Uses: For the relief of mild to moderate pain

Usual Adult Dose for Fever

Over the Counter:
220 mg orally every 8 to 12 hours while symptoms persist
-May take 440 mg orally once in the first hour if needed
Maximum dose: 440 mg (in any 8 to 12 hour period); 660 mg (in any 24 hour period)

Use: For the temporary reduction of fever

Usual Pediatric Dose for Fever

Over the Counter:
12 years or older: 220 mg orally every 8 to 12 hours while symptoms persist
-May take 440 mg orally once in the first hour if needed
Maximum dose: 440 mg (in any 8 to 12 hour period); 660 mg (in any 24 hour period)

Uses: For the relief of minor aches and pains and for the temporary reduction of fever

Usual Pediatric Dose for Pain

Over the Counter:
12 years or older: 220 mg orally every 8 to 12 hours while symptoms persist
-May take 440 mg orally once in the first hour if needed
Maximum dose: 440 mg (in any 8 to 12 hour period); 660 mg (in any 24 hour period)

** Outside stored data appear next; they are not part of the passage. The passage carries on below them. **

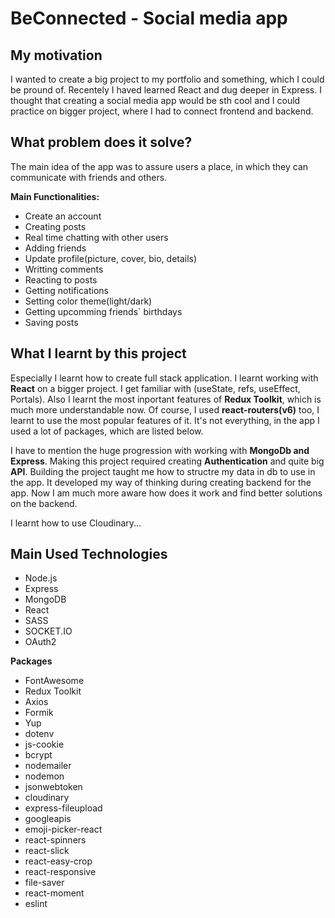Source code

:# BeConnected - Social media app

## My motivation

I wanted to create a big project to my portfolio and something, which I could be pround of. Recentely I haved learned React and dug deeper in Express. 
I thought that creating a social media app would be sth cool and I could practice on bigger project, where I had to connect frontend and backend.

## What problem does it solve?

The main idea of the app was to assure users a place, in which they can communicate with friends and others.

**Main Functionalities:**

- Create an account
- Creating posts
- Real time chatting with other users
- Adding friends
- Update profile(picture, cover, bio, details)
- Writting comments
- Reacting to posts
- Getting notifications
- Setting color theme(light/dark)
- Getting upcomming friends` birthdays
- Saving posts

## What I learnt by this project

Especially I learnt how to create full stack application. I learnt working with **React** on a bigger project. 
I get familiar with (useState, refs, useEffect, Portals). Also I learnt the most inportant features of **Redux Toolkit**, 
which is much more understandable now. Of course, I used **react-routers(v6)** too, I learnt to use the most popular features of it. 
It's not everything, in the app I used a lot of packages, which are listed below.

I have to mention the huge progression with working with **MongoDb and Express**. Making this project required creating **Authentication** and quite big **API**. 
Building the project taught me how to structre my data in db to use in the app. It developed my way of thinking during creating backend for the app.
Now I am much more aware how does it work and find better solutions on the backend.

I learnt how to use Cloudinary...

## Main Used Technologies

- Node.js
- Express
- MongoDB
- React
- SASS
- SOCKET.IO
- OAuth2

**Packages**

- FontAwesome
- Redux Toolkit
- Axios
- Formik
- Yup
- dotenv
- js-cookie
- bcrypt
- nodemailer
- nodemon
- jsonwebtoken
- cloudinary
- express-fileupload
- googleapis
- emoji-picker-react
- react-spinners
- react-slick
- react-easy-crop
- react-responsive
- file-saver
- react-moment
- eslint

Uses: For the relief of minor aches and pains and for the temporary reduction of fever

Usual Pediatric Dose for Juvenile Rheumatoid Arthritis

Immediate Release Tablets and Suspension:
2 years or older: 5 mg/kg orally twice a day

Comments:
-The oral suspension is recommended due to flexible dose titration based on patient's weight.
-The delayed release formulation has not been studied in patients less than 18 years.

Use: For the relief of signs and symptoms of juvenile rheumatoid arthritis

Renal Dose Adjustments

Mild renal dysfunction: Caution is recommended; lower doses should be considered
Moderate to severe renal dysfunction: Not recommended.

Liver Dose Adjustments

-Dose adjustments may be required in patients with liver dysfunction, however, no specific guidelines have been suggested. Caution recommended.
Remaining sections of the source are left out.